Things We're really going to Need you to Stop Saying, 5b

part 5, update:

It's a goddam supercomputer. Why don't you just put it to use?
  • Look things up.
  • Calculator. If you turn the calculator sideways, it becomes a scientific calculator.
  • Desmos.
  • WolframAlpha.com
  • Formative Quizzes.
Then, they can put it aside and you can be a normal teacher with your worksheets. (I'm not being sarcastic. There's nothing wrong with worksheets for practicing a skill in isolation.)

The phone is just a TOOL. Use it for a purpose. Students need to experience when to use a TOOL and when not to. 

Sunday, May 14, 2017

Things We're Going to Need You To Stop Saying, part 5

False Dichotomy, aka. Twitter Broadside

Education seems to be full of these things, but perhaps they're in every business and I'm only paying attention to education. You see them often, pithy statements that fit into 140 characters by eliminating all the gray area and reducing everything to black or white extremes of "The Right Way" vs "What You're Doing". Often well-meaning but ultimately harmful:

If your exam questions can be googled, then you're asking the wrong questions.

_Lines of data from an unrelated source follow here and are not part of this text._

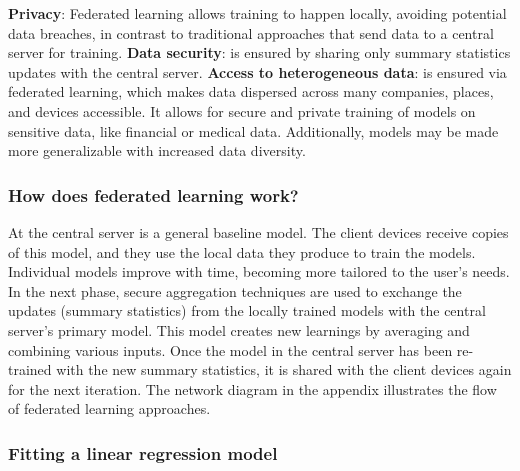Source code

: \documentclass[
]{article}
\begin{document}
\textbf{Privacy}: Federated learning allows training to happen locally,
avoiding potential data breaches, in contrast to traditional approaches
that send data to a central server for training.\newline
\textbf{Data security}: is ensured by sharing only summary statistics
updates with the central server.\newline
\textbf{Access to heterogeneous data}: is ensured via federated
learning, which makes data dispersed across many companies, places, and
devices accessible. It allows for secure and private training of models
on sensitive data, like financial or medical data. Additionally, models
may be made more generalizable with increased data diversity.

\hypertarget{how-does-federated-learning-work}{%
\subsubsection{How does federated learning
work?}\label{how-does-federated-learning-work}}

At the central server is a general baseline model. The client devices
receive copies of this model, and they use the local data they produce
to train the models. Individual models improve with time, becoming more
tailored to the user's needs. In the next phase, secure aggregation
techniques are used to exchange the updates (summary statistics) from
the locally trained models with the central server's primary model. This
model creates new learnings by averaging and combining various inputs.
Once the model in the central server has been re-trained with the new
summary statistics, it is shared with the client devices again for the
next iteration. The network diagram in the appendix illustrates the flow
of federated learning approaches.

\hypertarget{fitting-a-linear-regression-model}{%
\subsubsection{Fitting a linear regression
model}\label{fitting-a-linear-regression-model}}
\end{document}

Google is useful for information, less so for understanding. Googling the answer doesn't "show your work" and, given the nature of the Internet, isn't particularly trustworthy.

If kids in your class are more engaged by a fidget spinner than they are by your lesson, the spinner isn't the problem. Your lesson is.

Learning is hard. Kids fidget. Fads come, then go. Your lesson doesn't suck simply because two kids out of 25 are fiddling with this thing.

If your exam questions are multiple choice, then you aren't asking the right questions in the right way.

There's always a place for quick, multiple choice questions, even on summative assessments.

If your exam questions only use integers then they aren't Real World(tm) Questions.
If your exam questions require a calculator, then you're asking the wrong questions.

Integral answers allow students to show their work, are useful to the learning process because the arithmetic is secondary to the learning. Integral answers can also encourage students to search for different solution methods. Decimal answers that require a calculator are great for Real-World data but Real-World data is often confusing and isn't usually appropriate during the learning process. Learn first, then use the learning. Calculators make guessing too easy and encourage kids to waste time with it.

If you are asking questions at all, then your students aren't agents of their own education. 


This is just silly. Teachers are there to teach. Sometimes the students "lead" the class down the carefully prepared road through the weeds ... but the teacher has laid the groundwork for that.


I am really tired of this nonsense. These blanket statements that reduce the complex world we teach in to just two colors (what you're doing and the right way) are unnecessarily reductive. It encourages simple-minded extremist fads that wither away after a couple of years of damage to children's education.

It's a false dichotomy and we're really going to need you to stop saying it.

Tuesday, May 2, 2017

Repoped Search

Just what is a Repoped Search anyway?

Assuming its for a teacher ...


Ah, yes. I always wanted that job, but I wonder why no one has noticed it yet? It doesn't make applying there very appealing.
"Windsor Schools, in Windsor, Vermont is in search of a high school Geometry teacher to join our middle and high school math department, beginning July 1, 2017. Windsor Schools is a PreK-12 educational facility and implements the Eureka Math Program across all grade levels. All candidates must have a current Vermont Educator's License. Experience and familiarity with the following is preferred:
-Universal Design for Learning
-Habits of Learning and Vermont's Transferrable Skills
-MTSS
-PBIS
-Effective Communication and Collaboration

Perhaps a candidate with proofreading skills, as well?